Items from a dataset
++++++++

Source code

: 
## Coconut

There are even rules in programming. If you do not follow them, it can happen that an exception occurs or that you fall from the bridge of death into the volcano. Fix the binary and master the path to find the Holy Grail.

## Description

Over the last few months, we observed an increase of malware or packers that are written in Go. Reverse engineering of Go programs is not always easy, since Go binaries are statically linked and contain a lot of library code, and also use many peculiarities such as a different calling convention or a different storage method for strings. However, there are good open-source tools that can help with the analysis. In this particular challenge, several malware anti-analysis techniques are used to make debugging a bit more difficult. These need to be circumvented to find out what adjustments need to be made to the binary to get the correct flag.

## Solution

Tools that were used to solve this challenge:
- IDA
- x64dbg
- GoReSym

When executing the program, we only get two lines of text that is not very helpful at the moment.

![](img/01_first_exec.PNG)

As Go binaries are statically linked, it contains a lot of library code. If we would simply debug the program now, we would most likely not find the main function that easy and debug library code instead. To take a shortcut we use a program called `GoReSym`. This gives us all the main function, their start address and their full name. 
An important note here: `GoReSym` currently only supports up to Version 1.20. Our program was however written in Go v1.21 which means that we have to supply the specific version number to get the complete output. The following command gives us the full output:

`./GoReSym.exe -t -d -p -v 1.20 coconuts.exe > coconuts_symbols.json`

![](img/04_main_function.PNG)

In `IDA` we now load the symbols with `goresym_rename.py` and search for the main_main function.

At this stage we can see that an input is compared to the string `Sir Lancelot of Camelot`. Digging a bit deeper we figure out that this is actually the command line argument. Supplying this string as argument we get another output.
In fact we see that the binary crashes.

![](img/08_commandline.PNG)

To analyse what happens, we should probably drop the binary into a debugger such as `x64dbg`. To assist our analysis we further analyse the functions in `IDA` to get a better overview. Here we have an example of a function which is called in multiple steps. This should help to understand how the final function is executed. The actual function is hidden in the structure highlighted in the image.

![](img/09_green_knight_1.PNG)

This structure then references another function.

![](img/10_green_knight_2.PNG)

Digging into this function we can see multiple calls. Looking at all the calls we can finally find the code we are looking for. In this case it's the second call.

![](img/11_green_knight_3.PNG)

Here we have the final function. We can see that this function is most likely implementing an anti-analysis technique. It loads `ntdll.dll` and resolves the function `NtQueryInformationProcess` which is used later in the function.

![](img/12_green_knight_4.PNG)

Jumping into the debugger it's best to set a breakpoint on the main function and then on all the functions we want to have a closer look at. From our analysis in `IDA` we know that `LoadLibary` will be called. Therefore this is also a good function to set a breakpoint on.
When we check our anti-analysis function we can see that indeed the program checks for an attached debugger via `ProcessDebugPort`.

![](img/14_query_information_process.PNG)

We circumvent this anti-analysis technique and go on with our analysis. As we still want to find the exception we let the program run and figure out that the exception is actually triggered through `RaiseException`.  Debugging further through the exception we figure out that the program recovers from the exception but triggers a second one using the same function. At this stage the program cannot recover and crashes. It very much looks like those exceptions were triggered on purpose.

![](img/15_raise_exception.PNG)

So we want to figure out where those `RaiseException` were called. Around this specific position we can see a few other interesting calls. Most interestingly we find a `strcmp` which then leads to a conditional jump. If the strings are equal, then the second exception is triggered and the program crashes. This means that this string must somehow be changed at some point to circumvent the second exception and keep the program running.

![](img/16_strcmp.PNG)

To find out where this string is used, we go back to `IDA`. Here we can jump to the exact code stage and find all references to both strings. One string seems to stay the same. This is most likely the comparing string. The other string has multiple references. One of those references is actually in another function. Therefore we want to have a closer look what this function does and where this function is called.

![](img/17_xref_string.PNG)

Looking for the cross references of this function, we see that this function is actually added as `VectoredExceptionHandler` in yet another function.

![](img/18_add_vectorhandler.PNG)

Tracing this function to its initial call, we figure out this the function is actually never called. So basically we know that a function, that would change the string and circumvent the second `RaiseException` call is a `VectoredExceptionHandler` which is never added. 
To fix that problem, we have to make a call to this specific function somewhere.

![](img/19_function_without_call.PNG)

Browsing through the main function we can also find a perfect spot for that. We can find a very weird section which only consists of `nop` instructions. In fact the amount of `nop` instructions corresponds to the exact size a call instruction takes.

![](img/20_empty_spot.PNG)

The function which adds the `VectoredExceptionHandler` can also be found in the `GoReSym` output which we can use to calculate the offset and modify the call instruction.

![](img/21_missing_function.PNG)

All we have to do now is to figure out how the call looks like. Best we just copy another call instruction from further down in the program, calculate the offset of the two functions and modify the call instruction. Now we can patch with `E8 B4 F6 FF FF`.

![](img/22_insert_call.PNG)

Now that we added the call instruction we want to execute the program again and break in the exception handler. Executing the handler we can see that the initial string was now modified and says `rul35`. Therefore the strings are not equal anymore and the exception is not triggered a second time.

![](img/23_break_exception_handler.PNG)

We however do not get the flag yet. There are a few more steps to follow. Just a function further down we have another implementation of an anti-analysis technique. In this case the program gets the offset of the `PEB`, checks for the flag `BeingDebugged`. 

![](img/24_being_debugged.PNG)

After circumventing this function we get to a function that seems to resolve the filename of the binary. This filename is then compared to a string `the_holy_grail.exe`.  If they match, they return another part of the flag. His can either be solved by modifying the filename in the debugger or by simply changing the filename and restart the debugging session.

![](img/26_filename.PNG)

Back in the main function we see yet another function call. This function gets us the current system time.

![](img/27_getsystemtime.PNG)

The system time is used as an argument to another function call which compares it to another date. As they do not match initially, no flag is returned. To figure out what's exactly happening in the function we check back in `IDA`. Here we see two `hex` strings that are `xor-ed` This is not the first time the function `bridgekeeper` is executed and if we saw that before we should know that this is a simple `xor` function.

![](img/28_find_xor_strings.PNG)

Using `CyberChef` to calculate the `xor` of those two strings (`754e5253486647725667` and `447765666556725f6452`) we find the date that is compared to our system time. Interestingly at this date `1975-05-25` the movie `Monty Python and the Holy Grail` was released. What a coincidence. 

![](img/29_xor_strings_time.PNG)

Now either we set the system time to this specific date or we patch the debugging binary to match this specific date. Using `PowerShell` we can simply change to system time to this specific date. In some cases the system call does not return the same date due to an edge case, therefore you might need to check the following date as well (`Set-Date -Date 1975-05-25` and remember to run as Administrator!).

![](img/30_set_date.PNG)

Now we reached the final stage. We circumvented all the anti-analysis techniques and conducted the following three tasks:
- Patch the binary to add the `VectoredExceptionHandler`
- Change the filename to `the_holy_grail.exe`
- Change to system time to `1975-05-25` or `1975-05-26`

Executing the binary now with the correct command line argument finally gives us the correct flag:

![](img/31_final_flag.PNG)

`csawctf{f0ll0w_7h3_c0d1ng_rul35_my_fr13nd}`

++++++++

■ Problem details ■
Please show each line in the records above that contains "challenge".

■ Task output ■
Over the last few months, we observed an increase of malware or packers that are written in Go. Reverse engineering of Go programs is not always easy, since Go binaries are statically linked and contain a lot of library code, and also use many peculiarities such as a different calling convention or a different storage method for strings. However, there are good open-source tools that can help with the analysis. In this particular challenge, several malware anti-analysis techniques are used to make debugging a bit more difficult. These need to be circumvented to find out what adjustments need to be made to the binary to get the correct flag.
Tools that were used to solve this challenge:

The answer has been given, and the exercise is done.